What have you tried so far, and what error(s) do you get?
Well, I don't have much yet. I am just trying to recreate your results, and I am getting this in the output
Warning: no model found for 'en'
Only loading the 'en' tokenizer.
Traceback (most recent call last):
File "process.py", line 48, in <module>
corpus = open("corpus.txt", "r").read()
IOError: [Errno 2] No such file or directory: 'corpus.txt'
What was your corpus.txt?
Ah, you need to run mkcorpus.sh
first, to generate this file.
Thanks so much! Sadly, I am getting yet another error (probably due to my own stupidity)
This is what I get
Traceback (most recent call last):
File "process.py", line 50, in <module>
doc = nlp(corpus)
File "/home/jake/.local/lib/python2.7/site-packages/spacy/language.py", line 320, in __call__
doc = self.make_doc(text)
File "/home/jake/.local/lib/python2.7/site-packages/spacy/language.py", line 293, in <lambda>
self.make_doc = lambda text: self.tokenizer(text)
TypeError: Argument 'string' has incorrect type (expected unicode, got str)
Googling it revealed this: https://github.com/explosion/spaCy/issues/212
so I added from __future__ import unicode_literals
Now I get this error:
Traceback (most recent call last):
File "process.py", line 6, in <module>
countries = open("countries.txt", "r").read().split("\n")
UnicodeDecodeError: 'ascii' codec can't decode byte 0xc3 in position 1507: ordinal not in range(128)

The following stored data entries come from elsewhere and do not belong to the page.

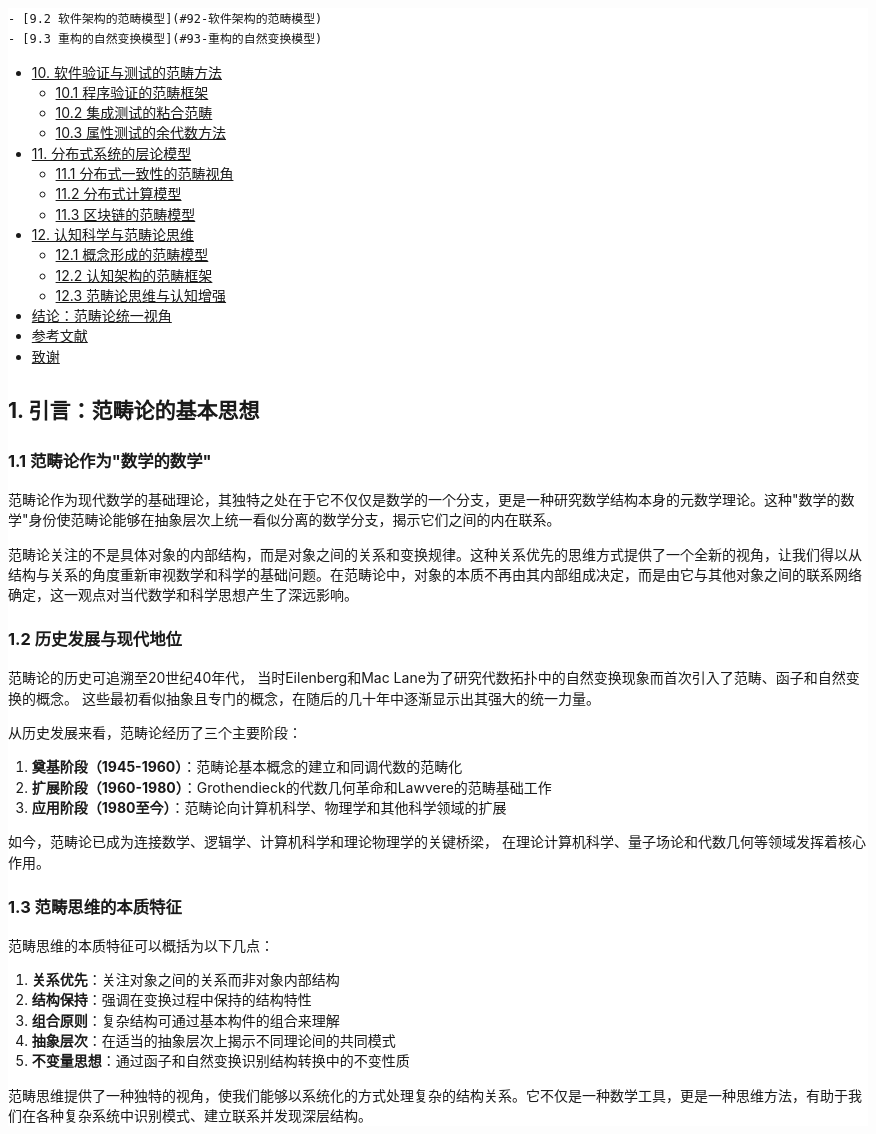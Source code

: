     - [9.2 软件架构的范畴模型](#92-软件架构的范畴模型)
    - [9.3 重构的自然变换模型](#93-重构的自然变换模型)
  - [10. 软件验证与测试的范畴方法](#10-软件验证与测试的范畴方法)
    - [10.1 程序验证的范畴框架](#101-程序验证的范畴框架)
    - [10.2 集成测试的粘合范畴](#102-集成测试的粘合范畴)
    - [10.3 属性测试的余代数方法](#103-属性测试的余代数方法)
  - [11. 分布式系统的层论模型](#11-分布式系统的层论模型)
    - [11.1 分布式一致性的范畴视角](#111-分布式一致性的范畴视角)
    - [11.2 分布式计算模型](#112-分布式计算模型)
    - [11.3 区块链的范畴模型](#113-区块链的范畴模型)
  - [12. 认知科学与范畴论思维](#12-认知科学与范畴论思维)
    - [12.1 概念形成的范畴模型](#121-概念形成的范畴模型)
    - [12.2 认知架构的范畴框架](#122-认知架构的范畴框架)
    - [12.3 范畴论思维与认知增强](#123-范畴论思维与认知增强)
  - [结论：范畴论统一视角](#结论范畴论统一视角)
  - [参考文献](#参考文献)
  - [致谢](#致谢)

## 1. 引言：范畴论的基本思想

### 1.1 范畴论作为"数学的数学"

范畴论作为现代数学的基础理论，其独特之处在于它不仅仅是数学的一个分支，更是一种研究数学结构本身的元数学理论。这种"数学的数学"身份使范畴论能够在抽象层次上统一看似分离的数学分支，揭示它们之间的内在联系。

范畴论关注的不是具体对象的内部结构，而是对象之间的关系和变换规律。这种关系优先的思维方式提供了一个全新的视角，让我们得以从结构与关系的角度重新审视数学和科学的基础问题。在范畴论中，对象的本质不再由其内部组成决定，而是由它与其他对象之间的联系网络确定，这一观点对当代数学和科学思想产生了深远影响。

### 1.2 历史发展与现代地位

范畴论的历史可追溯至20世纪40年代，
当时Eilenberg和Mac Lane为了研究代数拓扑中的自然变换现象而首次引入了范畴、函子和自然变换的概念。
这些最初看似抽象且专门的概念，在随后的几十年中逐渐显示出其强大的统一力量。

从历史发展来看，范畴论经历了三个主要阶段：

1. **奠基阶段（1945-1960）**：范畴论基本概念的建立和同调代数的范畴化
2. **扩展阶段（1960-1980）**：Grothendieck的代数几何革命和Lawvere的范畴基础工作
3. **应用阶段（1980至今）**：范畴论向计算机科学、物理学和其他科学领域的扩展

如今，范畴论已成为连接数学、逻辑学、计算机科学和理论物理学的关键桥梁，
在理论计算机科学、量子场论和代数几何等领域发挥着核心作用。

### 1.3 范畴思维的本质特征

范畴思维的本质特征可以概括为以下几点：

1. **关系优先**：关注对象之间的关系而非对象内部结构
2. **结构保持**：强调在变换过程中保持的结构特性
3. **组合原则**：复杂结构可通过基本构件的组合来理解
4. **抽象层次**：在适当的抽象层次上揭示不同理论间的共同模式
5. **不变量思想**：通过函子和自然变换识别结构转换中的不变性质

范畴思维提供了一种独特的视角，使我们能够以系统化的方式处理复杂的结构关系。它不仅是一种数学工具，更是一种思维方法，有助于我们在各种复杂系统中识别模式、建立联系并发现深层结构。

What version of python did you use? Also, because I only have a windows machine, this was done on a xubuntu vm, but I don't think that should matter too much. Any ideas?
I used python3.
Other than that, it should run fine on your VM.
I am really interested in modifying your project, I want to do something similar except make it a 3d model for 3dprinting, but I can't seem to figure out corpus. Can you help at all?